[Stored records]
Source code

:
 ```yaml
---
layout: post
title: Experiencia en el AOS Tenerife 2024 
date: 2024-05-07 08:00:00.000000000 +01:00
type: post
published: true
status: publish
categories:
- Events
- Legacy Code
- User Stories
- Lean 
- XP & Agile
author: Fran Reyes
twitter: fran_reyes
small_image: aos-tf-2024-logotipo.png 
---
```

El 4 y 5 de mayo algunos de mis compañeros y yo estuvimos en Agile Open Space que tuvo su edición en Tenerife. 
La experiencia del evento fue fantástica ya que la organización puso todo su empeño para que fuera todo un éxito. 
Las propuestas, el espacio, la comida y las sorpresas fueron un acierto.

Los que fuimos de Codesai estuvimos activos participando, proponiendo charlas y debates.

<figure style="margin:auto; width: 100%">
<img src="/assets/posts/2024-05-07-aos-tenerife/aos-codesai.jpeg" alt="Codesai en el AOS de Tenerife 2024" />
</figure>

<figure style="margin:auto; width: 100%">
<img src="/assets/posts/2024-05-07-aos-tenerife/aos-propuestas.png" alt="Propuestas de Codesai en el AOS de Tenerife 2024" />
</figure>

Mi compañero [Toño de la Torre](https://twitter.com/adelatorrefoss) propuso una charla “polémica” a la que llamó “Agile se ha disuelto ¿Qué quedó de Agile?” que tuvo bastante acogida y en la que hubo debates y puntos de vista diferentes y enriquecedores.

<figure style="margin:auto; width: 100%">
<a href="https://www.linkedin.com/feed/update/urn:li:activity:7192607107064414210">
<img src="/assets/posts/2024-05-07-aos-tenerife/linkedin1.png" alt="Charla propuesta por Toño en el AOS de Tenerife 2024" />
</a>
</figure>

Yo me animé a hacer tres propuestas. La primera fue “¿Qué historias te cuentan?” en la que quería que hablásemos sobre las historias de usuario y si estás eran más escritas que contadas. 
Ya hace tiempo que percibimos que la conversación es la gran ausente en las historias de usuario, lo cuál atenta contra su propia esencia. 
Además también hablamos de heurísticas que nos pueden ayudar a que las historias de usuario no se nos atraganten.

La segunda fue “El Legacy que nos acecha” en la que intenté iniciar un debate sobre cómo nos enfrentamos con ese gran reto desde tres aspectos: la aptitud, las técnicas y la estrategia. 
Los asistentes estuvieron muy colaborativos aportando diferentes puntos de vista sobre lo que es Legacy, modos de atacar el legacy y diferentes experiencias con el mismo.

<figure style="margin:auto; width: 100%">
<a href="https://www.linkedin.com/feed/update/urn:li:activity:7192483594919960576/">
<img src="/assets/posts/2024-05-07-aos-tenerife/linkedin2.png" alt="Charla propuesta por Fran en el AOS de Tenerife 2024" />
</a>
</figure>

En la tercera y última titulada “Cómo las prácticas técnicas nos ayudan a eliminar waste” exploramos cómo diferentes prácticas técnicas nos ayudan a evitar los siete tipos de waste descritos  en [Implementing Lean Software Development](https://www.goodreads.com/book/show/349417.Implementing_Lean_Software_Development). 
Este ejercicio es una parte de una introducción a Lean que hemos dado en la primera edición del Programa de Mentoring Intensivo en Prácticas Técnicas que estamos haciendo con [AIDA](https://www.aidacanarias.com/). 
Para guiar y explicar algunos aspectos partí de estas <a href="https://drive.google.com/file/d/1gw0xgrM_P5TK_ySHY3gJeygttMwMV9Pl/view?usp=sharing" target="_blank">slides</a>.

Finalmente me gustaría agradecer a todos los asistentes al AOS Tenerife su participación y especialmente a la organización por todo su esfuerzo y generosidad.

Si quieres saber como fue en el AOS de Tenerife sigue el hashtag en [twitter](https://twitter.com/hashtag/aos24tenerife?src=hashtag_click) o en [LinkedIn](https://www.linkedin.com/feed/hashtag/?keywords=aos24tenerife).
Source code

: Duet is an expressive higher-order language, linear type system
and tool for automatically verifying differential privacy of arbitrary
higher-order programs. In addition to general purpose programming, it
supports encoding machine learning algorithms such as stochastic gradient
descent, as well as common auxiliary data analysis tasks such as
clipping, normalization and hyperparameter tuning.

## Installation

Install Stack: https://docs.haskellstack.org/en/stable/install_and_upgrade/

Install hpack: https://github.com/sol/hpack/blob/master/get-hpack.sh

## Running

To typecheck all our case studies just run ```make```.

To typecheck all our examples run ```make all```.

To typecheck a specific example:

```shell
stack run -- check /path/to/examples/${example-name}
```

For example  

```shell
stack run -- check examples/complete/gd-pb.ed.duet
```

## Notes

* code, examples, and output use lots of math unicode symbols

**Requirement:** Your answer must be a single number: the count of lines above that contain the string "algunos".

**Answer area:** 2